*** Supplied material Section Begins ***

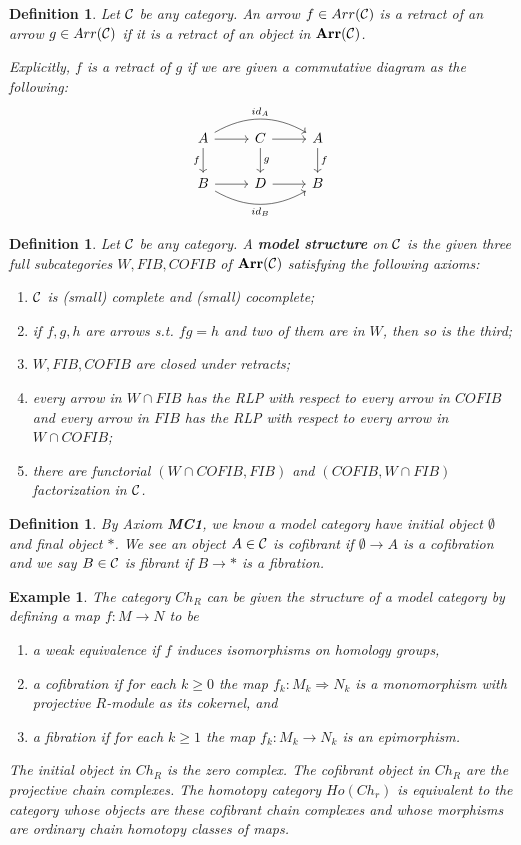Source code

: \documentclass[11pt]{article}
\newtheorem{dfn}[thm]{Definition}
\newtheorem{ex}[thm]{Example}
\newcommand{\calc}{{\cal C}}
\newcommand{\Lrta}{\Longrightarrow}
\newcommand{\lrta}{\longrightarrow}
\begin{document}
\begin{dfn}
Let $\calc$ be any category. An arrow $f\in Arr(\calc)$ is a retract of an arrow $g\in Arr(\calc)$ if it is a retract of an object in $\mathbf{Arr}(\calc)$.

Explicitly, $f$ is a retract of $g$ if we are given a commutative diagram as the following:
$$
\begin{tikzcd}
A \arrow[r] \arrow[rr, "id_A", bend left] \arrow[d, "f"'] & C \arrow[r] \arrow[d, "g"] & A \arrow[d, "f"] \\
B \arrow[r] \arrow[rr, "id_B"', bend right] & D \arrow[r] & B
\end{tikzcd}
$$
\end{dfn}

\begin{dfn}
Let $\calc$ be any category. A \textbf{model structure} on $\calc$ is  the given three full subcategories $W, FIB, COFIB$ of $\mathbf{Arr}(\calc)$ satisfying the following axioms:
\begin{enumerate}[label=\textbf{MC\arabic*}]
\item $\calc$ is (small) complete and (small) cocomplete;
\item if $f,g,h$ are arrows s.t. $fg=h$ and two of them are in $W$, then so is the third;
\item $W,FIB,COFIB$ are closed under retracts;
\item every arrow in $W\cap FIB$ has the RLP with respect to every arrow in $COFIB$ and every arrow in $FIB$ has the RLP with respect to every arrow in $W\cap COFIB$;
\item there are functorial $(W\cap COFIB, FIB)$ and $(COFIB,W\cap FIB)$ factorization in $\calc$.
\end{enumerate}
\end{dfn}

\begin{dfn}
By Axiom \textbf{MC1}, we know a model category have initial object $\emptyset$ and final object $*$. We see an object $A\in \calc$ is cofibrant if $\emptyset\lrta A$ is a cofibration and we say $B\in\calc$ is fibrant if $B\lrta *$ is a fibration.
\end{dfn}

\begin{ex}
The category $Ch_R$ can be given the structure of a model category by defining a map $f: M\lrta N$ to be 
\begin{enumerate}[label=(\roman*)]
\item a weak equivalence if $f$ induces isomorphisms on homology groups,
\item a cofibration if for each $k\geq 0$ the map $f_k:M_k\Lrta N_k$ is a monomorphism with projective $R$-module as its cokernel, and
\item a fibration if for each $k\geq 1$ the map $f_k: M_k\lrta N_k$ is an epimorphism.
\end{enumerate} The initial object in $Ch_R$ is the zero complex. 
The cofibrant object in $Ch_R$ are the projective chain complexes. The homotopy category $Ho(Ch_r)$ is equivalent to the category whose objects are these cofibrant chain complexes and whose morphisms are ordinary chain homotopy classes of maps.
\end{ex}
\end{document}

*** Supplied material Section Ends ***

◆ Task details: Repeat all of the entries word for word, but omit the pictures.

◆ Exercise output:
Source code

: \documentclass[11pt]{article}
\newtheorem{dfn}[thm]{Definition}
\newtheorem{ex}[thm]{Example}
\newcommand{\calc}{{\cal C}}
\newcommand{\Lrta}{\Longrightarrow}
\newcommand{\lrta}{\longrightarrow}
\begin{document}
\begin{dfn}
Let $\calc$ be any category. An arrow $f\in Arr(\calc)$ is a retract of an arrow $g\in Arr(\calc)$ if it is a retract of an object in $\mathbf{Arr}(\calc)$.

Explicitly, $f$ is a retract of $g$ if we are given a commutative diagram as the following:
$$
\begin{tikzcd}
A \arrow[r] \arrow[rr, "id_A", bend left] \arrow[d, "f"'] & C \arrow[r] \arrow[d, "g"] & A \arrow[d, "f"] \\
B \arrow[r] \arrow[rr, "id_B"', bend right] & D \arrow[r] & B
\end{tikzcd}
$$
\end{dfn}

\begin{dfn}
Let $\calc$ be any category. A \textbf{model structure} on $\calc$ is  the given three full subcategories $W, FIB, COFIB$ of $\mathbf{Arr}(\calc)$ satisfying the following axioms:
\begin{enumerate}[label=\textbf{MC\arabic*}]
\item $\calc$ is (small) complete and (small) cocomplete;
\item if $f,g,h$ are arrows s.t. $fg=h$ and two of them are in $W$, then so is the third;
\item $W,FIB,COFIB$ are closed under retracts;
\item every arrow in $W\cap FIB$ has the RLP with respect to every arrow in $COFIB$ and every arrow in $FIB$ has the RLP with respect to every arrow in $W\cap COFIB$;
\item there are functorial $(W\cap COFIB, FIB)$ and $(COFIB,W\cap FIB)$ factorization in $\calc$.
\end{enumerate}
\end{dfn}

\begin{dfn}
By Axiom \textbf{MC1}, we know a model category have initial object $\emptyset$ and final object $*$. We see an object $A\in \calc$ is cofibrant if $\emptyset\lrta A$ is a cofibration and we say $B\in\calc$ is fibrant if $B\lrta *$ is a fibration.
\end{dfn}

\begin{ex}
The category $Ch_R$ can be given the structure of a model category by defining a map $f: M\lrta N$ to be 
\begin{enumerate}[label=(\roman*)]
\item a weak equivalence if $f$ induces isomorphisms on homology groups,
\item a cofibration if for each $k\geq 0$ the map $f_k:M_k\Lrta N_k$ is a monomorphism with projective $R$-module as its cokernel, and
\item a fibration if for each $k\geq 1$ the map $f_k: M_k\lrta N_k$ is an epimorphism.
\end{enumerate} The initial object in $Ch_R$ is the zero complex. 
The cofibrant object in $Ch_R$ are the projective chain complexes. The homotopy category $Ho(Ch_r)$ is equivalent to the category whose objects are these cofibrant chain complexes and whose morphisms are ordinary chain homotopy classes of maps.
\end{ex}
\end{document}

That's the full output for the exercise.